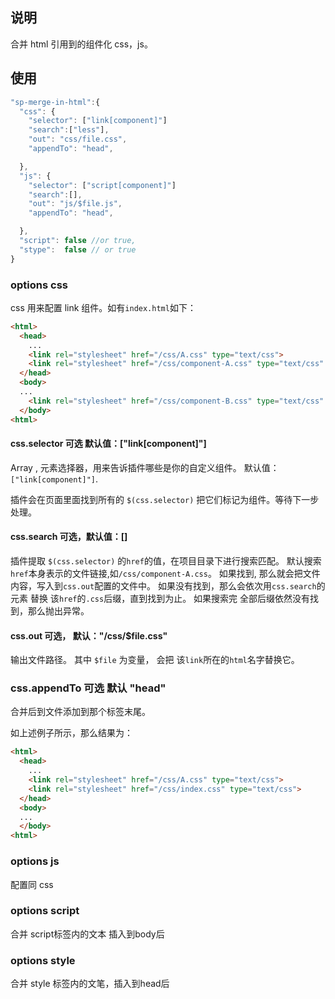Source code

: ## 说明

合并 html 引用到的组件化 css，js。

## 使用

```js
"sp-merge-in-html":{
  "css": {
    "selector": ["link[component]"]
    "search":["less"],
    "out": "css/file.css",
    "appendTo": "head",

  },
  "js": {
    "selector": ["script[component]"]
    "search":[],
    "out": "js/$file.js",
    "appendTo": "head",

  },
  "script": false //or true,
  "stype":  false // or true
}
```

### options css

css 用来配置 link 组件。如有`index.html`如下：

```html
<html>
  <head>
    ...
    <link rel="stylesheet" href="/css/A.css" type="text/css">
    <link rel="stylesheet" href="/css/component-A.css" type="text/css" component>
  </head>
  <body>
  ...
    <link rel="stylesheet" href="/css/component-B.css" type="text/css" component>
  </body>
<html>
```

#### css.selector  可选  默认值：["link[component]"]

 Array<string> , 元素选择器，用来告诉插件哪些是你的自定义组件。 默认值：`["link[component]"]`.

 插件会在页面里面找到所有的 `$(css.selector)` 把它们标记为组件。等待下一步处理。

#### css.search 可选，默认值：[]

  插件提取 `$(css.selector)` 的`href`的值，在项目目录下进行搜索匹配。
  默认搜索`href`本身表示的文件链接,如`/css/component-A.css`。
    如果找到, 那么就会把文件内容，写入到`css.out`配置的文件中。
    如果没有找到，那么会依次用`css.search`的元素 替换 该`href`的`.css`后缀，直到找到为止。
    如果搜索完 全部后缀依然没有找到，那么抛出异常。

#### css.out 可选， 默认："/css/$file.css"

  输出文件路径。 其中 `$file` 为变量， 会把 该`link`所在的`html`名字替换它。


### css.appendTo  可选 默认 "head"

  合并后到文件添加到那个标签末尾。


如上述例子所示，那么结果为：

```html
<html>
  <head>
    ...
    <link rel="stylesheet" href="/css/A.css" type="text/css">
    <link rel="stylesheet" href="/css/index.css" type="text/css">
  </head>
  <body>
  ...
  </body>
<html>
```

### options js

配置同 css

### options script

 合并 script标签内的文本 插入到body后


### options style

  合并 style 标签内的文笔，插入到head后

**Task details:**
When copying the records above, please match them exactly but leave out all pictures.

**Solved problem:**
Source code

: ## 说明

合并 html 引用到的组件化 css，js。

## 使用

```js
"sp-merge-in-html":{
  "css": {
    "selector": ["link[component]"]
    "search":["less"],
    "out": "css/file.css",
    "appendTo": "head",

  },
  "js": {
    "selector": ["script[component]"]
    "search":[],
    "out": "js/$file.js",
    "appendTo": "head",

  },
  "script": false //or true,
  "stype":  false // or true
}
```

### options css

css 用来配置 link 组件。如有`index.html`如下：

```html
<html>
  <head>
    ...
    <link rel="stylesheet" href="/css/A.css" type="text/css">
    <link rel="stylesheet" href="/css/component-A.css" type="text/css" component>
  </head>
  <body>
  ...
    <link rel="stylesheet" href="/css/component-B.css" type="text/css" component>
  </body>
<html>
```

#### css.selector  可选  默认值：["link[component]"]

 Array<string> , 元素选择器，用来告诉插件哪些是你的自定义组件。 默认值：`["link[component]"]`.

 插件会在页面里面找到所有的 `$(css.selector)` 把它们标记为组件。等待下一步处理。

#### css.search 可选，默认值：[]

  插件提取 `$(css.selector)` 的`href`的值，在项目目录下进行搜索匹配。
  默认搜索`href`本身表示的文件链接,如`/css/component-A.css`。
    如果找到, 那么就会把文件内容，写入到`css.out`配置的文件中。
    如果没有找到，那么会依次用`css.search`的元素 替换 该`href`的`.css`后缀，直到找到为止。
    如果搜索完 全部后缀依然没有找到，那么抛出异常。

#### css.out 可选， 默认："/css/$file.css"

  输出文件路径。 其中 `$file` 为变量， 会把 该`link`所在的`html`名字替换它。


### css.appendTo  可选 默认 "head"

  合并后到文件添加到那个标签末尾。


如上述例子所示，那么结果为：

```html
<html>
  <head>
    ...
    <link rel="stylesheet" href="/css/A.css" type="text/css">
    <link rel="stylesheet" href="/css/index.css" type="text/css">
  </head>
  <body>
  ...
  </body>
<html>
```

### options js

配置同 css

### options script

 合并 script标签内的文本 插入到body后


### options style

  合并 style 标签内的文笔，插入到head后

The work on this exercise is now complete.